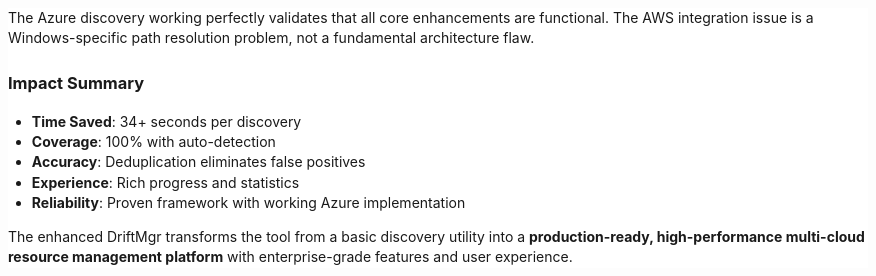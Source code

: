 The Azure discovery working perfectly validates that all core enhancements are functional. The AWS integration issue is a Windows-specific path resolution problem, not a fundamental architecture flaw.

### Impact Summary
- **Time Saved**: 34+ seconds per discovery
- **Coverage**: 100% with auto-detection
- **Accuracy**: Deduplication eliminates false positives
- **Experience**: Rich progress and statistics
- **Reliability**: Proven framework with working Azure implementation

The enhanced DriftMgr transforms the tool from a basic discovery utility into a **production-ready, high-performance multi-cloud resource management platform** with enterprise-grade features and user experience.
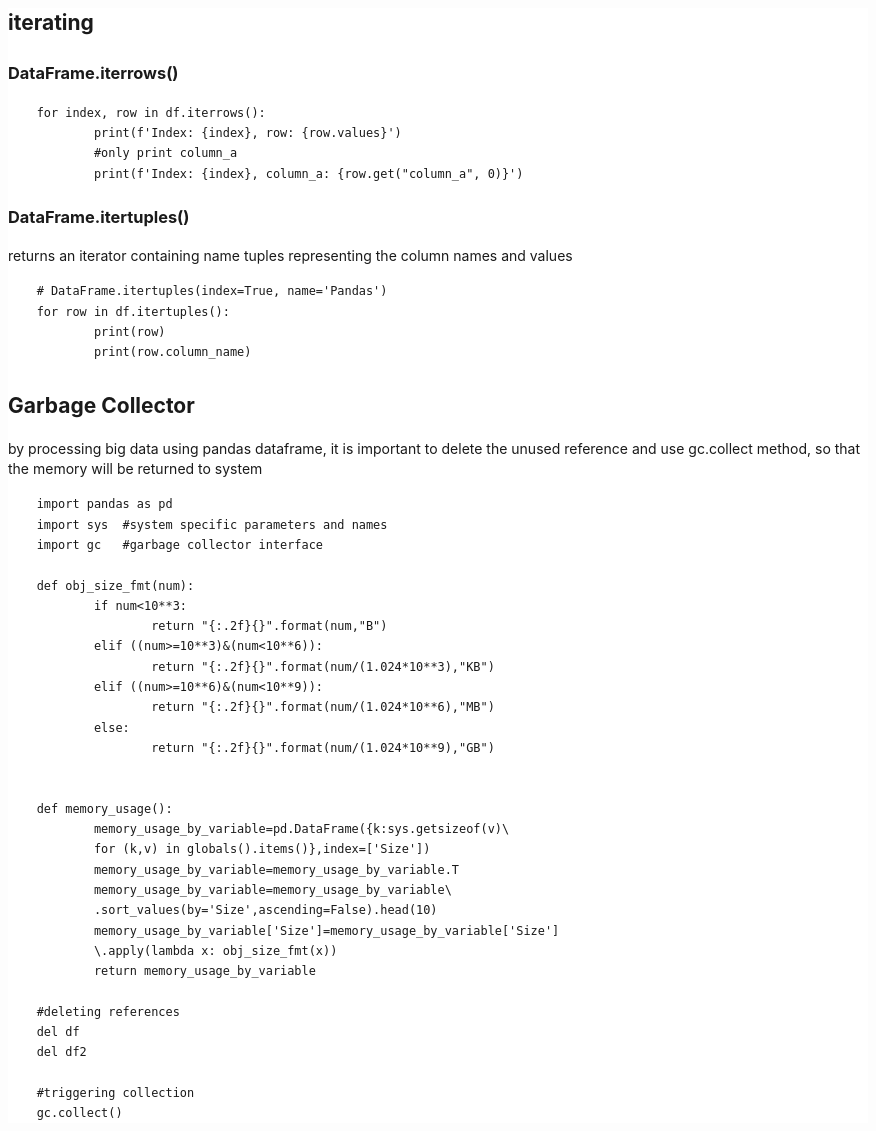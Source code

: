 ## iterating

### DataFrame.iterrows()

        for index, row in df.iterrows():
                print(f'Index: {index}, row: {row.values}')
                #only print column_a
                print(f'Index: {index}, column_a: {row.get("column_a", 0)}')

### DataFrame.itertuples()
returns an iterator containing name tuples representing the column names and values

        # DataFrame.itertuples(index=True, name='Pandas')
        for row in df.itertuples():
                print(row)
                print(row.column_name)

## Garbage Collector
by processing big data using pandas dataframe, it is important to delete the unused reference and use gc.collect method, so that the memory will be returned to system

        import pandas as pd
        import sys  #system specific parameters and names
        import gc   #garbage collector interface

        def obj_size_fmt(num):
                if num<10**3:
                        return "{:.2f}{}".format(num,"B")
                elif ((num>=10**3)&(num<10**6)):
                        return "{:.2f}{}".format(num/(1.024*10**3),"KB")
                elif ((num>=10**6)&(num<10**9)):
                        return "{:.2f}{}".format(num/(1.024*10**6),"MB")
                else:
                        return "{:.2f}{}".format(num/(1.024*10**9),"GB")


        def memory_usage():
                memory_usage_by_variable=pd.DataFrame({k:sys.getsizeof(v)\
                for (k,v) in globals().items()},index=['Size'])
                memory_usage_by_variable=memory_usage_by_variable.T
                memory_usage_by_variable=memory_usage_by_variable\
                .sort_values(by='Size',ascending=False).head(10)
                memory_usage_by_variable['Size']=memory_usage_by_variable['Size']
                \.apply(lambda x: obj_size_fmt(x))
                return memory_usage_by_variable

        #deleting references
        del df
        del df2

        #triggering collection
        gc.collect()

******************************

**Your task:**
Whenever the word "format" occurs in a line of the records, that line counts once; state the total alone.

**Response to the exercise:**
4